**INFORMATION GIVEN**
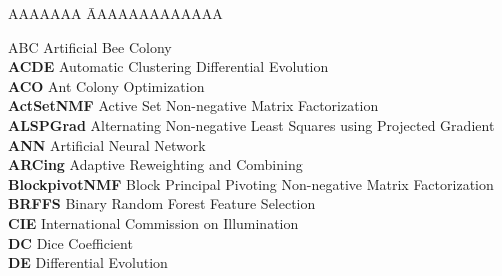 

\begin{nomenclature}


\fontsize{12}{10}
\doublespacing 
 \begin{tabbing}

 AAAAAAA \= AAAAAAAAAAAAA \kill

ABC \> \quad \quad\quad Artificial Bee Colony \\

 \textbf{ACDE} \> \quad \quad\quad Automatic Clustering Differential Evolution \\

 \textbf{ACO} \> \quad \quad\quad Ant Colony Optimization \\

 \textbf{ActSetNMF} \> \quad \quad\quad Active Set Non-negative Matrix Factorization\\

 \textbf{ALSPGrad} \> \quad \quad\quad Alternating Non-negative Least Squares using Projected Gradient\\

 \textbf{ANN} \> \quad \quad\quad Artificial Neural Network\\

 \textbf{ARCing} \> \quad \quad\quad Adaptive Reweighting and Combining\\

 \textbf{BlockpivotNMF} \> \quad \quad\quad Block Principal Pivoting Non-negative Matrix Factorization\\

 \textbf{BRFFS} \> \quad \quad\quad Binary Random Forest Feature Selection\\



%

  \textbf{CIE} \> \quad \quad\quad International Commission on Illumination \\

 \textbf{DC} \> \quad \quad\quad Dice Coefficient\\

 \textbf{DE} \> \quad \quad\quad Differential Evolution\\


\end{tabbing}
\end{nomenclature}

**WHAT THIS TASK INVOLVES**
Set out exactly, and only, the lines between the first line of the listing and the line containing "Set Non-negative Matrix Factorization\\", counting both, while leaving every picture out.

**ANSWER FOR THIS EXERCISE**
\begin{nomenclature}


\fontsize{12}{10}
\doublespacing 
 \begin{tabbing}

 AAAAAAA \= AAAAAAAAAAAAA \kill

ABC \> \quad \quad\quad Artificial Bee Colony \\

 \textbf{ACDE} \> \quad \quad\quad Automatic Clustering Differential Evolution \\

 \textbf{ACO} \> \quad \quad\quad Ant Colony Optimization \\

 \textbf{ActSetNMF} \> \quad \quad\quad Active Set Non-negative Matrix Factorization\\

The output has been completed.